Can Honest Tea Say No to Coke, Its Biggest Investor? - fogus
http://www.nytimes.com/2010/07/08/business/smallbusiness/08sbiz.html?_r=1
======
mattmaroon
Here's how I would sell it to Coke.

"You guys have a large financial incentive to believe that HFCS is no
different than sugar. Maybe it isn't. I'm obviously skeptical, but that
doesn't matter.

What does matter is that a large and growing segment of the population does
believe HFCS is bad for you and doesn't want to drink it. Chains like Whole
Foods won't even carry your products because of it.

You invested in Honest Tea because we were eating your lunch in the iced tea
and kids juice markets. We have competitors who are doing the same. You have
your own iced tea and juice brands, and part of the reason some people choose
ours over your older ones is the belief that HFCS is bad for you.

So even if HFCS is no different than sugar, as long as people think it is,
that's going to remain a key reason why people buy products. Studies keep
coming out and getting highly publicized saying it's bad for you. You can
refute it all you want, but to the believers you just look like cigarette
companies who say that smoking doesn't cause cancer.

So you have two choices.
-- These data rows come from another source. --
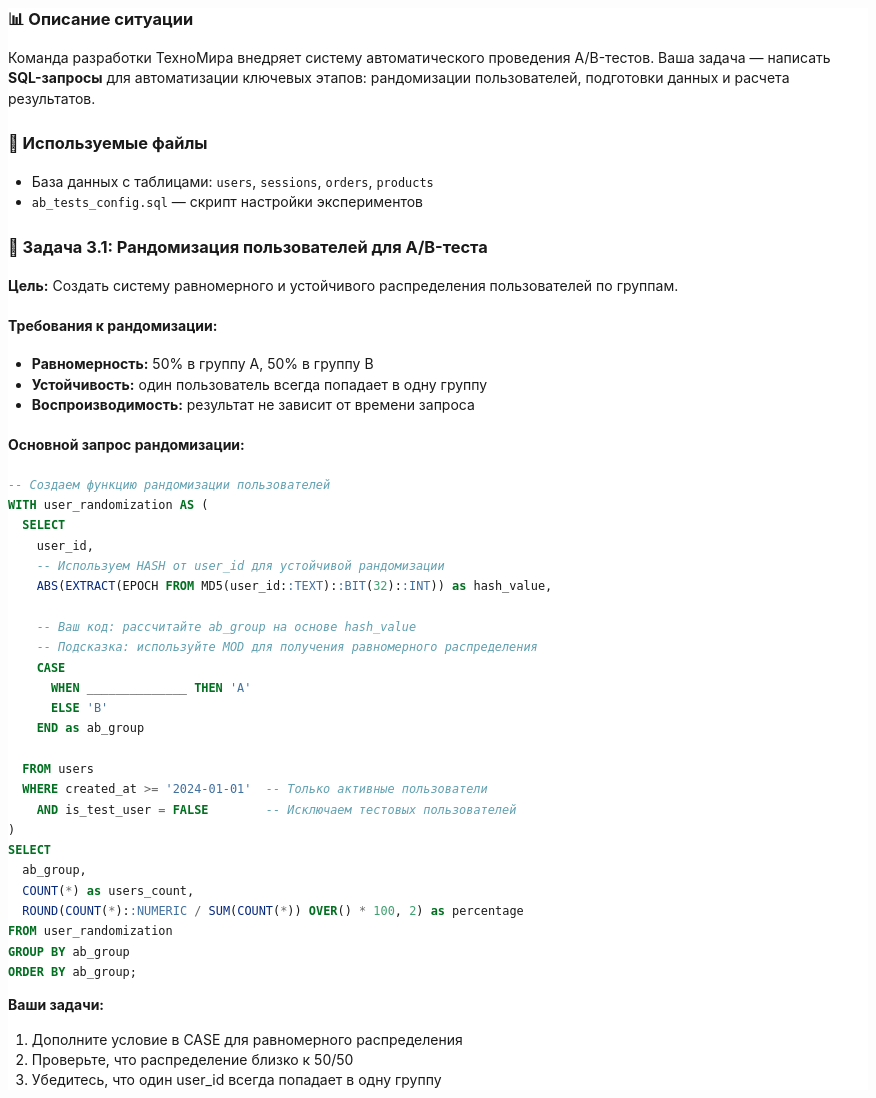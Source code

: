 ### 📊 Описание ситуации

Команда разработки ТехноМира внедряет систему автоматического проведения A/B-тестов. Ваша задача — написать **SQL-запросы** для автоматизации ключевых этапов: рандомизации пользователей, подготовки данных и расчета результатов.

### 📁 Используемые файлы
- База данных с таблицами: `users`, `sessions`, `orders`, `products`
- `ab_tests_config.sql` — скрипт настройки экспериментов

### 🔢 Задача 3.1: Рандомизация пользователей для A/B-теста

**Цель:** Создать систему равномерного и устойчивого распределения пользователей по группам.

#### Требования к рандомизации:
- **Равномерность:** 50% в группу A, 50% в группу B
- **Устойчивость:** один пользователь всегда попадает в одну группу
- **Воспроизводимость:** результат не зависит от времени запроса

#### Основной запрос рандомизации:

```sql
-- Создаем функцию рандомизации пользователей
WITH user_randomization AS (
  SELECT 
    user_id,
    -- Используем HASH от user_id для устойчивой рандомизации
    ABS(EXTRACT(EPOCH FROM MD5(user_id::TEXT)::BIT(32)::INT)) as hash_value,
    
    -- Ваш код: рассчитайте ab_group на основе hash_value
    -- Подсказка: используйте MOD для получения равномерного распределения
    CASE 
      WHEN ______________ THEN 'A'
      ELSE 'B'
    END as ab_group
    
  FROM users
  WHERE created_at >= '2024-01-01'  -- Только активные пользователи
    AND is_test_user = FALSE        -- Исключаем тестовых пользователей
)
SELECT 
  ab_group,
  COUNT(*) as users_count,
  ROUND(COUNT(*)::NUMERIC / SUM(COUNT(*)) OVER() * 100, 2) as percentage
FROM user_randomization
GROUP BY ab_group
ORDER BY ab_group;
```

**Ваши задачи:**
1. Дополните условие в CASE для равномерного распределения
2. Проверьте, что распределение близко к 50/50
3. Убедитесь, что один user_id всегда попадает в одну группу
You can tilt against windmills and keep arguing HFCS
is no different than sugar, which might even be true, but it won't matter
because people will buy products that don't have it more and more over the
coming years while our competitors eat our lunch. Or you can eat your own
lunch.

What did Apple do when they realized that one day iPods would be obsolete
because phones would play mp3s? They built a phone that played mp3s better
than the rest. That's what you need to do.

And note that Apple is still selling more mp3 players than anyone too. So keep
making your Hi-C with HFCS for the people who don't care, and let us monetize
the people who do care for you. Someone's going to eat that portion of your
lunch, it might as well be you."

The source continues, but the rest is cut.